# WORK ORDER
Among the lines below, copy exactly those from the one with "# Study on Color" through the one with "This project provides", counting both ends.

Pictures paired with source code
Start of Block
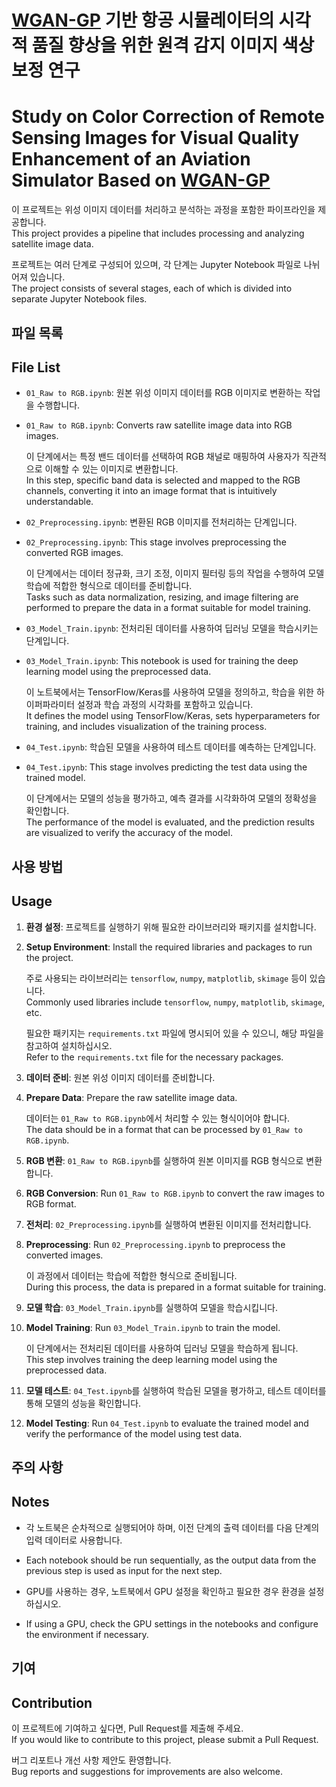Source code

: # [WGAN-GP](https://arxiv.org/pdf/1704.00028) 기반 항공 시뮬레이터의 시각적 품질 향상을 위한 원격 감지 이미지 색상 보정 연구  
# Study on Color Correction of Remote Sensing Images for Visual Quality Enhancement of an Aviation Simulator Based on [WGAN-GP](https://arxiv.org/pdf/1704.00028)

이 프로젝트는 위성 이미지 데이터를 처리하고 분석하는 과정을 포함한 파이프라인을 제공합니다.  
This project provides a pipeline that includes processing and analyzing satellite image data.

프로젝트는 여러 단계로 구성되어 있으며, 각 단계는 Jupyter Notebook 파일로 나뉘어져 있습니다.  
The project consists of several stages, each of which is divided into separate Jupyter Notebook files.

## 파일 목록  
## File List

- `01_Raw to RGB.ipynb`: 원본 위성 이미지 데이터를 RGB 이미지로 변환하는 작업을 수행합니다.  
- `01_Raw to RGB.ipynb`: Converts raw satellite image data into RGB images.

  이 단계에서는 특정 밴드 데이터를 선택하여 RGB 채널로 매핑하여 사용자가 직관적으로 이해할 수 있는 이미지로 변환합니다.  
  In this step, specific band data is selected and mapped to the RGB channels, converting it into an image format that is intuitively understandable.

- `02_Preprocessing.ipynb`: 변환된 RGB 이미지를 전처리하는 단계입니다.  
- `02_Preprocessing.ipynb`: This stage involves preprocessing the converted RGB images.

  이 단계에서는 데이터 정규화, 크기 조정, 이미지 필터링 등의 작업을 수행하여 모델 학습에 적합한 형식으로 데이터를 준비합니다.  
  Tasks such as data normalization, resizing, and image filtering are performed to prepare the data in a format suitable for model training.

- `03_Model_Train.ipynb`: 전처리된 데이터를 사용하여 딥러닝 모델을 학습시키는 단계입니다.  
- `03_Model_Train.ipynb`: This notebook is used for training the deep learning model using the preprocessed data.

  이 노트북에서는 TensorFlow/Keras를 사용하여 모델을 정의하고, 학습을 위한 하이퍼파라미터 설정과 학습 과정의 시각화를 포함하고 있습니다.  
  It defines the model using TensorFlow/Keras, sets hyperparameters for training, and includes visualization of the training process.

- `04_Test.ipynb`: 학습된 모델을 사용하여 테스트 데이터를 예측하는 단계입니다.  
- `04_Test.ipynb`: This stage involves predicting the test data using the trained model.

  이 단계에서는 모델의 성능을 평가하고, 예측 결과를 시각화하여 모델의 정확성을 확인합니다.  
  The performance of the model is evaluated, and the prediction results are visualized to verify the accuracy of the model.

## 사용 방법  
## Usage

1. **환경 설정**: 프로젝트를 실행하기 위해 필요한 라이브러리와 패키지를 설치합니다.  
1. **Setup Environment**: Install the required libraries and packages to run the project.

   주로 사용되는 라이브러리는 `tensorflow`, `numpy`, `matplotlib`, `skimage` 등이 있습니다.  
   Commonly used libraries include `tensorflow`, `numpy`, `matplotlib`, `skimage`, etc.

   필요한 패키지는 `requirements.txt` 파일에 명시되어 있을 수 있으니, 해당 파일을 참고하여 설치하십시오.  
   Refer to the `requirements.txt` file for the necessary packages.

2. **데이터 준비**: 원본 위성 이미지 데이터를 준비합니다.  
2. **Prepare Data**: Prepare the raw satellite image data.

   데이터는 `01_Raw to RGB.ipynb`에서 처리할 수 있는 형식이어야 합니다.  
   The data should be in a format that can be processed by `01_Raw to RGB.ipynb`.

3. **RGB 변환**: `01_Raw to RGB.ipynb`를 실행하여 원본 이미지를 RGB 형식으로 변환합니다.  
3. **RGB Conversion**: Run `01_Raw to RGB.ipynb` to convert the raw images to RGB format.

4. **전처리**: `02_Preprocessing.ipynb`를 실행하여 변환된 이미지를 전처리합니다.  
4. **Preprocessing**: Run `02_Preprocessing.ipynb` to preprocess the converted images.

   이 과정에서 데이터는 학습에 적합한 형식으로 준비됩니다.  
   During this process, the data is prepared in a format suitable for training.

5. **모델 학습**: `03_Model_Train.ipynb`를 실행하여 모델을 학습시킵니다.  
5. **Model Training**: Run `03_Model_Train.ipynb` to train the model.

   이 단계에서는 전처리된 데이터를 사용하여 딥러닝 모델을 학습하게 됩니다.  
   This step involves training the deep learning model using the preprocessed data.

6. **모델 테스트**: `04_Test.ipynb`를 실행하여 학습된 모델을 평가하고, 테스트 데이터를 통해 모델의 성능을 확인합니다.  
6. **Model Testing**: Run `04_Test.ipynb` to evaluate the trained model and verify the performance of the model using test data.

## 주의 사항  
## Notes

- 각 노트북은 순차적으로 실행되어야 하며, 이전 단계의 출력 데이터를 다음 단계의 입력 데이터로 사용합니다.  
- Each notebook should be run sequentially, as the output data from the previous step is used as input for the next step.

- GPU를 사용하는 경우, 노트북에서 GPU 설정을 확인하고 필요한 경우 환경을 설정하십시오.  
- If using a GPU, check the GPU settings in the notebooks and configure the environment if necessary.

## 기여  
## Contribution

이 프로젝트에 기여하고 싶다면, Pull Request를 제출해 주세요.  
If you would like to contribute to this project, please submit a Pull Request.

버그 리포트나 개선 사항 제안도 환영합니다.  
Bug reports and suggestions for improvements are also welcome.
End of Block
# RESPONSE TO THE EXERCISE
# Study on Color Correction of Remote Sensing Images for Visual Quality Enhancement of an Aviation Simulator Based on [WGAN-GP](https://arxiv.org/pdf/1704.00028)

이 프로젝트는 위성 이미지 데이터를 처리하고 분석하는 과정을 포함한 파이프라인을 제공합니다.  
This project provides a pipeline that includes processing and analyzing satellite image data.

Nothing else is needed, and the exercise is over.